- _DATA SUPPLIED_:

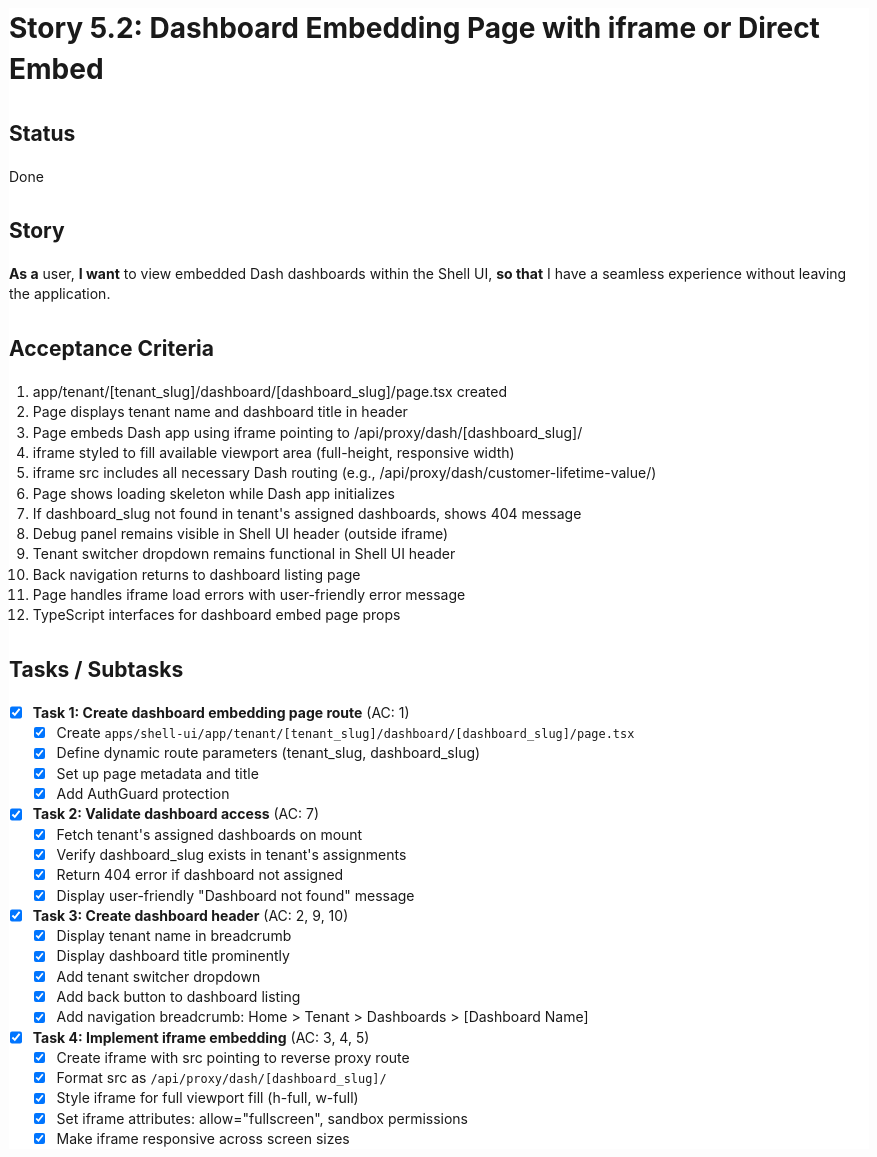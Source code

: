# Story 5.2: Dashboard Embedding Page with iframe or Direct Embed

## Status
Done

## Story
**As a** user,
**I want** to view embedded Dash dashboards within the Shell UI,
**so that** I have a seamless experience without leaving the application.

## Acceptance Criteria
1. app/tenant/[tenant_slug]/dashboard/[dashboard_slug]/page.tsx created
2. Page displays tenant name and dashboard title in header
3. Page embeds Dash app using iframe pointing to /api/proxy/dash/[dashboard_slug]/
4. iframe styled to fill available viewport area (full-height, responsive width)
5. iframe src includes all necessary Dash routing (e.g., /api/proxy/dash/customer-lifetime-value/)
6. Page shows loading skeleton while Dash app initializes
7. If dashboard_slug not found in tenant's assigned dashboards, shows 404 message
8. Debug panel remains visible in Shell UI header (outside iframe)
9. Tenant switcher dropdown remains functional in Shell UI header
10. Back navigation returns to dashboard listing page
11. Page handles iframe load errors with user-friendly error message
12. TypeScript interfaces for dashboard embed page props

## Tasks / Subtasks

- [x] **Task 1: Create dashboard embedding page route** (AC: 1)
  - [x] Create `apps/shell-ui/app/tenant/[tenant_slug]/dashboard/[dashboard_slug]/page.tsx`
  - [x] Define dynamic route parameters (tenant_slug, dashboard_slug)
  - [x] Set up page metadata and title
  - [x] Add AuthGuard protection

- [x] **Task 2: Validate dashboard access** (AC: 7)
  - [x] Fetch tenant's assigned dashboards on mount
  - [x] Verify dashboard_slug exists in tenant's assignments
  - [x] Return 404 error if dashboard not assigned
  - [x] Display user-friendly "Dashboard not found" message

- [x] **Task 3: Create dashboard header** (AC: 2, 9, 10)
  - [x] Display tenant name in breadcrumb
  - [x] Display dashboard title prominently
  - [x] Add tenant switcher dropdown
  - [x] Add back button to dashboard listing
  - [x] Add navigation breadcrumb: Home > Tenant > Dashboards > [Dashboard Name]

- [x] **Task 4: Implement iframe embedding** (AC: 3, 4, 5)
  - [x] Create iframe with src pointing to reverse proxy route
  - [x] Format src as `/api/proxy/dash/[dashboard_slug]/`
  - [x] Style iframe for full viewport fill (h-full, w-full)
  - [x] Set iframe attributes: allow="fullscreen", sandbox permissions
  - [x] Make iframe responsive across screen sizes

- _WORK INSTRUCTION_: Only the lines from the one holding "- [x] **Task 3: Create" through the end of the listing should be given again, exactly and with both ends included.

- _SOLVED PROBLEM_:
- [x] **Task 3: Create dashboard header** (AC: 2, 9, 10)
  - [x] Display tenant name in breadcrumb
  - [x] Display dashboard title prominently
  - [x] Add tenant switcher dropdown
  - [x] Add back button to dashboard listing
  - [x] Add navigation breadcrumb: Home > Tenant > Dashboards > [Dashboard Name]

- [x] **Task 4: Implement iframe embedding** (AC: 3, 4, 5)
  - [x] Create iframe with src pointing to reverse proxy route
  - [x] Format src as `/api/proxy/dash/[dashboard_slug]/`
  - [x] Style iframe for full viewport fill (h-full, w-full)
  - [x] Set iframe attributes: allow="fullscreen", sandbox permissions
  - [x] Make iframe responsive across screen sizes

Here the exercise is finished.